# TASK
Print the records below exactly, with no pictures.
■ ■ ■
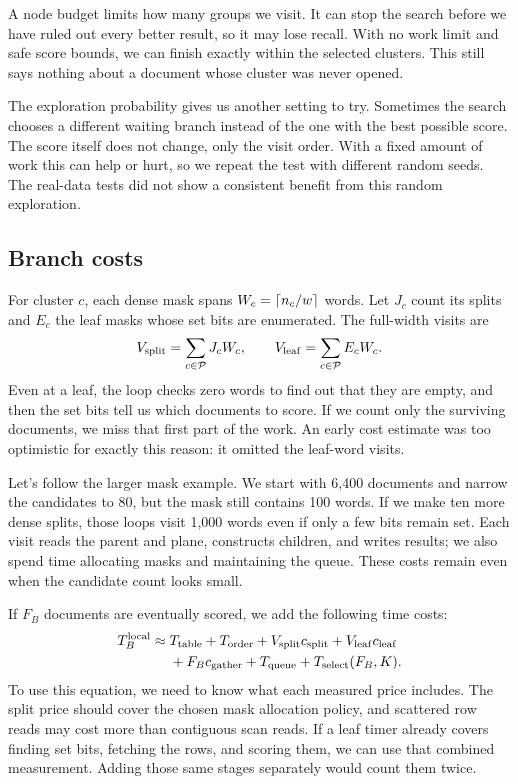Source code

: A node budget limits how many groups we visit. It can stop the search before we have ruled
out every better result, so it may lose recall. With no work limit and safe score bounds,
we can finish exactly within the selected clusters. This still says nothing about a document
whose cluster was never opened.

The exploration probability gives us another setting to try. Sometimes the search chooses
a different waiting branch instead of the one with the best possible score. The score itself
does not change, only the visit order. With a fixed amount of work this can help or hurt,
so we repeat the test with different random seeds. The real-data tests did not show a
consistent benefit from this random exploration.

\subsection{Branch costs}
For cluster $c$, each dense mask spans $W_c=\ceil{n_c/w}$ words. Let $J_c$ count its splits
and $E_c$ the leaf masks whose set bits are enumerated. The full-width visits are
\begin{equation}
V_{\rm split}=\sum_{c\in\mathcal P}J_cW_c,
\qquad V_{\rm leaf}=\sum_{c\in\mathcal P}E_cW_c.
\label{eq:visits}
\end{equation}
Even at a leaf, the loop checks zero words to find out that they are empty, and then the set
bits tell us which documents to score. If we count only the surviving documents, we miss that
first part of the work. An early cost estimate was too optimistic for exactly this reason:
it omitted the leaf-word visits.

Let's follow the larger mask example. We start with 6,400 documents and narrow the candidates
to 80, but the mask still contains 100 words. If we make ten more dense splits, those loops
visit 1,000 words even if only a few bits remain set. Each visit reads the parent and plane,
constructs children, and writes results; we also spend time allocating masks and maintaining
the queue. These costs remain even when the candidate count looks small.

If $F_B$ documents are eventually scored, we add the following time costs:
\begin{equation}
\begin{split}
T_B^{\rm local}\approx{}&T_{\rm table}+T_{\rm order}
 +V_{\rm split}c_{\rm split}+V_{\rm leaf}c_{\rm leaf}\\
 &+F_Bc_{\rm gather}+T_{\rm queue}+T_{\rm select}(F_B,K).
\end{split}
\label{eq:branch-time}
\end{equation}
To use this equation, we need to know what each measured price includes. The split price
should cover the chosen mask allocation policy, and scattered row reads may cost more than
contiguous scan reads. If a leaf timer already covers finding set bits, fetching the rows,
and scoring them, we can use that combined measurement. Adding those same stages separately
would count them twice.


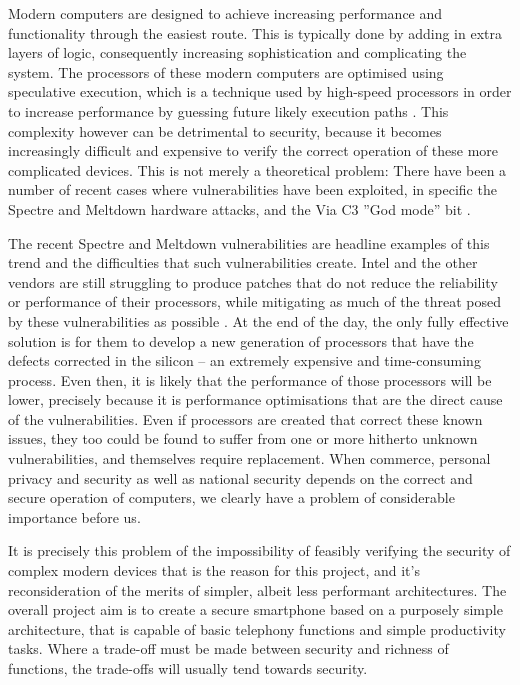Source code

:         Modern computers are designed to achieve increasing performance and functionality through the easiest route.
        This is typically done by adding in extra layers of logic, consequently increasing sophistication and complicating the system.
        The processors of these modern computers are optimised using speculative execution, which is a technique used by high-speed processors in order to increase performance by guessing future likely execution paths \citep{RN16}.
        This complexity however can be detrimental to security, because it becomes increasingly difficult and expensive to verify the correct operation of these more complicated devices.
        This is not merely a theoretical problem: There have been a number of recent cases where vulnerabilities have been exploited, in specific the Spectre and Meltdown hardware attacks, and the Via C3 ''God mode'' bit \citep{ViaC3x865:online}.

        The recent Spectre \citep{RN16} and Meltdown \citep{RN3} vulnerabilities are headline examples of this trend and the difficulties that such vulnerabilities create.
        Intel and the other vendors are still struggling to produce patches that do not reduce the reliability or performance of their processors, while mitigating as much of the threat posed by these vulnerabilities as possible \citep{Ifatfirs66:online}.
        At the end of the day, the only fully effective solution is for them to develop a new generation of processors that have the defects corrected in the silicon – an extremely expensive and time-consuming process.
        Even then, it is likely that the performance of those processors will be lower, precisely because it is performance optimisations that are the direct cause of the vulnerabilities.
        Even if processors are created that correct these known issues, they too could be found to suffer from one or more hitherto unknown vulnerabilities, and themselves require replacement.
        When commerce, personal privacy and security as well as national security depends on the correct and secure operation of computers, we clearly have a problem of considerable importance before us.

        It is precisely this problem of the impossibility of feasibly verifying the security of complex modern devices that is the reason for this project, and it's reconsideration of the merits of simpler, albeit less performant architectures.
The overall project aim is to create a secure smartphone based on a purposely simple architecture, that is capable of basic telephony functions and simple productivity tasks.
Where a trade-off must be made between security and richness of functions, the trade-offs will usually tend towards security.


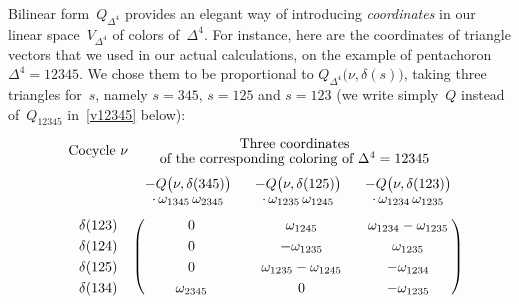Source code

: \documentclass[12pt]{article}
\theoremstyle{definition}
\theoremstyle{remark}
\begin{document}
Bilinear form~$Q_{\Delta^4}$ provides an elegant way of introducing \emph{coordinates} in our linear space~$V_{\Delta^4}$ of colors of~$\Delta^4$. For instance, here are the coordinates of triangle vectors that we used in our actual calculations, on the example of pentachoron $\Delta^4 = 12345$. We chose them to be proportional to $Q_{\Delta^4}\bigl(\nu,\delta(s)\bigr)$, taking three triangles for~$s$, namely $s=345$, $s=125$ and $s=123$ (we write simply~$Q$ instead of~$Q_{12345}$ in~\eqref{v12345} below):
\begin{equation}\label{v12345}
   \renewcommand{\arraystretch}{1.25}
  \begin{blockarray}{cccc}  
    \text{Cocycle }\nu \qquad & \BAmulticolumn{3}{c}{ \begin{matrix}{\text{Three coordinates}} \\[-1ex]
                      \text{of the corresponding coloring of } \Delta^4 = 12345 \end{matrix} }  \\
    \noalign{\smallskip}
    \begin{block}{cccc}
           & \begin{matrix} -Q\bigl(\nu,\delta(345)\bigr)\\[-1ex] \cdot\, \omega _{1345}\, \omega _{2345} \end{matrix} 
           & \begin{matrix} -Q\bigl(\nu,\delta(125)\bigr)\\[-1ex] \cdot\, \omega _{1235}\, \omega _{1245} \end{matrix} 
           & \begin{matrix} -Q\bigl(\nu,\delta(123)\bigr)\\[-1ex] \cdot\, \omega _{1234}\, \omega _{1235} \end{matrix}    \\
    \end{block}
    \noalign{\smallskip}
    \begin{block}{c(ccc)}
\delta(123) &       0                        & \omega _{1245}                & \omega _{1234}-\omega _{1235} \\
\delta(124) &       0                        & -\omega _{1235}               & \omega _{1235}                \\
\delta(125) &       0                        & \omega _{1235}-\omega _{1245} & -\omega _{1234}               \\
\delta(134) & \omega _{2345}                 &          0                    & -\omega _{1235}               \\

\end{block}
\end{blockarray}
\end{equation}
\end{document}
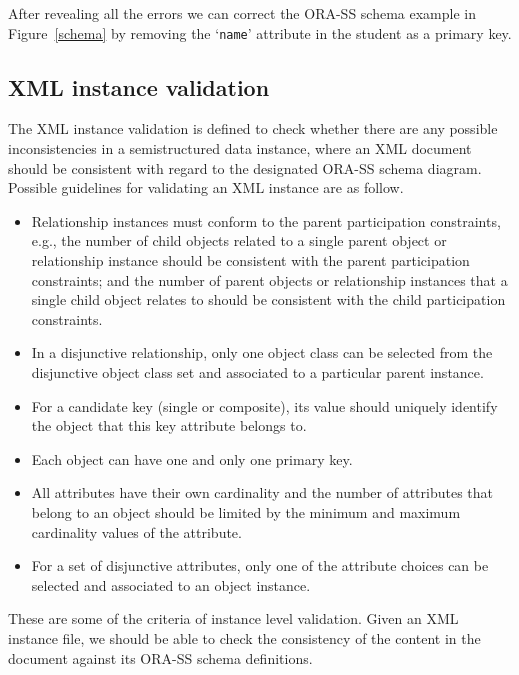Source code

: \documentclass{entcs}
\begin{document}
After revealing all the errors we can correct the ORA-SS schema
example in Figure~\ref{schema} by removing the `\texttt{name}'
attribute in the student as a primary key. %

\subsection{XML instance validation}
The XML instance validation is defined to check whether there are
any possible inconsistencies in a semistructured data instance,
where an XML document should be consistent with regard to the
designated ORA-SS schema diagram. Possible guidelines for
validating an XML instance are as follow.
\begin{itemize}
 \item Relationship instances must conform to the parent participation
constraints, e.g., the number of child objects related to a single
parent object or relationship instance should be consistent with
the parent participation constraints; and the number of parent
objects or relationship instances that a single child object
relates to should be consistent with the child participation
constraints.
 \item  In a disjunctive relationship, only one object class can be
 selected from the disjunctive object class set and associated to a
 particular parent instance.
 \item For a candidate key (single or composite), its value should
 uniquely identify the object that this key attribute belongs to.
 \item Each object can have one and only one primary key.
 \item All attributes have their own cardinality and the number of attributes
that belong to an object should be limited by the minimum and
maximum cardinality values of the attribute.
 \item For a set of disjunctive attributes, only one of the attribute choices
 can be selected and associated to an object instance.
\end{itemize}
These are some of the criteria of instance level validation. Given
an XML instance file, we should be able to check the consistency
of the content in the document against its ORA-SS schema
definitions.
\end{document}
■ ■ ■
# REPLY TO THE TASK
Source code

: A node budget limits how many groups we visit. It can stop the search before we have ruled
out every better result, so it may lose recall. With no work limit and safe score bounds,
we can finish exactly within the selected clusters. This still says nothing about a document
whose cluster was never opened.

The exploration probability gives us another setting to try. Sometimes the search chooses
a different waiting branch instead of the one with the best possible score. The score itself
does not change, only the visit order. With a fixed amount of work this can help or hurt,
so we repeat the test with different random seeds. The real-data tests did not show a
consistent benefit from this random exploration.

\subsection{Branch costs}
For cluster $c$, each dense mask spans $W_c=\ceil{n_c/w}$ words. Let $J_c$ count its splits
and $E_c$ the leaf masks whose set bits are enumerated. The full-width visits are
\begin{equation}
V_{\rm split}=\sum_{c\in\mathcal P}J_cW_c,
\qquad V_{\rm leaf}=\sum_{c\in\mathcal P}E_cW_c.
\label{eq:visits}
\end{equation}
Even at a leaf, the loop checks zero words to find out that they are empty, and then the set
bits tell us which documents to score. If we count only the surviving documents, we miss that
first part of the work. An early cost estimate was too optimistic for exactly this reason:
it omitted the leaf-word visits.

Let's follow the larger mask example. We start with 6,400 documents and narrow the candidates
to 80, but the mask still contains 100 words. If we make ten more dense splits, those loops
visit 1,000 words even if only a few bits remain set. Each visit reads the parent and plane,
constructs children, and writes results; we also spend time allocating masks and maintaining
the queue. These costs remain even when the candidate count looks small.

If $F_B$ documents are eventually scored, we add the following time costs:
\begin{equation}
\begin{split}
T_B^{\rm local}\approx{}&T_{\rm table}+T_{\rm order}
 +V_{\rm split}c_{\rm split}+V_{\rm leaf}c_{\rm leaf}\\
 &+F_Bc_{\rm gather}+T_{\rm queue}+T_{\rm select}(F_B,K).
\end{split}
\label{eq:branch-time}
\end{equation}
To use this equation, we need to know what each measured price includes. The split price
should cover the chosen mask allocation policy, and scattered row reads may cost more than
contiguous scan reads. If a leaf timer already covers finding set bits, fetching the rows,
and scoring them, we can use that combined measurement. Adding those same stages separately
would count them twice.


Source code

:         Modern computers are designed to achieve increasing performance and functionality through the easiest route.
        This is typically done by adding in extra layers of logic, consequently increasing sophistication and complicating the system.
        The processors of these modern computers are optimised using speculative execution, which is a technique used by high-speed processors in order to increase performance by guessing future likely execution paths \citep{RN16}.
        This complexity however can be detrimental to security, because it becomes increasingly difficult and expensive to verify the correct operation of these more complicated devices.
        This is not merely a theoretical problem: There have been a number of recent cases where vulnerabilities have been exploited, in specific the Spectre and Meltdown hardware attacks, and the Via C3 ''God mode'' bit \citep{ViaC3x865:online}.

        The recent Spectre \citep{RN16} and Meltdown \citep{RN3} vulnerabilities are headline examples of this trend and the difficulties that such vulnerabilities create.
        Intel and the other vendors are still struggling to produce patches that do not reduce the reliability or performance of their processors, while mitigating as much of the threat posed by these vulnerabilities as possible \citep{Ifatfirs66:online}.
        At the end of the day, the only fully effective solution is for them to develop a new generation of processors that have the defects corrected in the silicon – an extremely expensive and time-consuming process.
        Even then, it is likely that the performance of those processors will be lower, precisely because it is performance optimisations that are the direct cause of the vulnerabilities.
        Even if processors are created that correct these known issues, they too could be found to suffer from one or more hitherto unknown vulnerabilities, and themselves require replacement.
        When commerce, personal privacy and security as well as national security depends on the correct and secure operation of computers, we clearly have a problem of considerable importance before us.

        It is precisely this problem of the impossibility of feasibly verifying the security of complex modern devices that is the reason for this project, and it's reconsideration of the merits of simpler, albeit less performant architectures.
The overall project aim is to create a secure smartphone based on a purposely simple architecture, that is capable of basic telephony functions and simple productivity tasks.
Where a trade-off must be made between security and richness of functions, the trade-offs will usually tend towards security.


Source code

: \documentclass[12pt]{article}
\theoremstyle{definition}
\theoremstyle{remark}
\begin{document}
Bilinear form~$Q_{\Delta^4}$ provides an elegant way of introducing \emph{coordinates} in our linear space~$V_{\Delta^4}$ of colors of~$\Delta^4$. For instance, here are the coordinates of triangle vectors that we used in our actual calculations, on the example of pentachoron $\Delta^4 = 12345$. We chose them to be proportional to $Q_{\Delta^4}\bigl(\nu,\delta(s)\bigr)$, taking three triangles for~$s$, namely $s=345$, $s=125$ and $s=123$ (we write simply~$Q$ instead of~$Q_{12345}$ in~\eqref{v12345} below):
\begin{equation}\label{v12345}
   \renewcommand{\arraystretch}{1.25}
  \begin{blockarray}{cccc}  
    \text{Cocycle }\nu \qquad & \BAmulticolumn{3}{c}{ \begin{matrix}{\text{Three coordinates}} \\[-1ex]
                      \text{of the corresponding coloring of } \Delta^4 = 12345 \end{matrix} }  \\
    \noalign{\smallskip}
    \begin{block}{cccc}
           & \begin{matrix} -Q\bigl(\nu,\delta(345)\bigr)\\[-1ex] \cdot\, \omega _{1345}\, \omega _{2345} \end{matrix} 
           & \begin{matrix} -Q\bigl(\nu,\delta(125)\bigr)\\[-1ex] \cdot\, \omega _{1235}\, \omega _{1245} \end{matrix} 
           & \begin{matrix} -Q\bigl(\nu,\delta(123)\bigr)\\[-1ex] \cdot\, \omega _{1234}\, \omega _{1235} \end{matrix}    \\
    \end{block}
    \noalign{\smallskip}
    \begin{block}{c(ccc)}
\delta(123) &       0                        & \omega _{1245}                & \omega _{1234}-\omega _{1235} \\
\delta(124) &       0                        & -\omega _{1235}               & \omega _{1235}                \\
\delta(125) &       0                        & \omega _{1235}-\omega _{1245} & -\omega _{1234}               \\
\delta(134) & \omega _{2345}                 &          0                    & -\omega _{1235}               \\

\end{block}
\end{blockarray}
\end{equation}
\end{document}
Source code

: \documentclass{entcs}
\begin{document}
After revealing all the errors we can correct the ORA-SS schema
example in Figure~\ref{schema} by removing the `\texttt{name}'
attribute in the student as a primary key. %

\subsection{XML instance validation}
The XML instance validation is defined to check whether there are
any possible inconsistencies in a semistructured data instance,
where an XML document should be consistent with regard to the
designated ORA-SS schema diagram. Possible guidelines for
validating an XML instance are as follow.
\begin{itemize}
 \item Relationship instances must conform to the parent participation
constraints, e.g., the number of child objects related to a single
parent object or relationship instance should be consistent with
the parent participation constraints; and the number of parent
objects or relationship instances that a single child object
relates to should be consistent with the child participation
constraints.
 \item  In a disjunctive relationship, only one object class can be
 selected from the disjunctive object class set and associated to a
 particular parent instance.
 \item For a candidate key (single or composite), its value should
 uniquely identify the object that this key attribute belongs to.
 \item Each object can have one and only one primary key.
 \item All attributes have their own cardinality and the number of attributes
that belong to an object should be limited by the minimum and
maximum cardinality values of the attribute.
 \item For a set of disjunctive attributes, only one of the attribute choices
 can be selected and associated to an object instance.
\end{itemize}
These are some of the criteria of instance level validation. Given
an XML instance file, we should be able to check the consistency
of the content in the document against its ORA-SS schema
definitions.
\end{document}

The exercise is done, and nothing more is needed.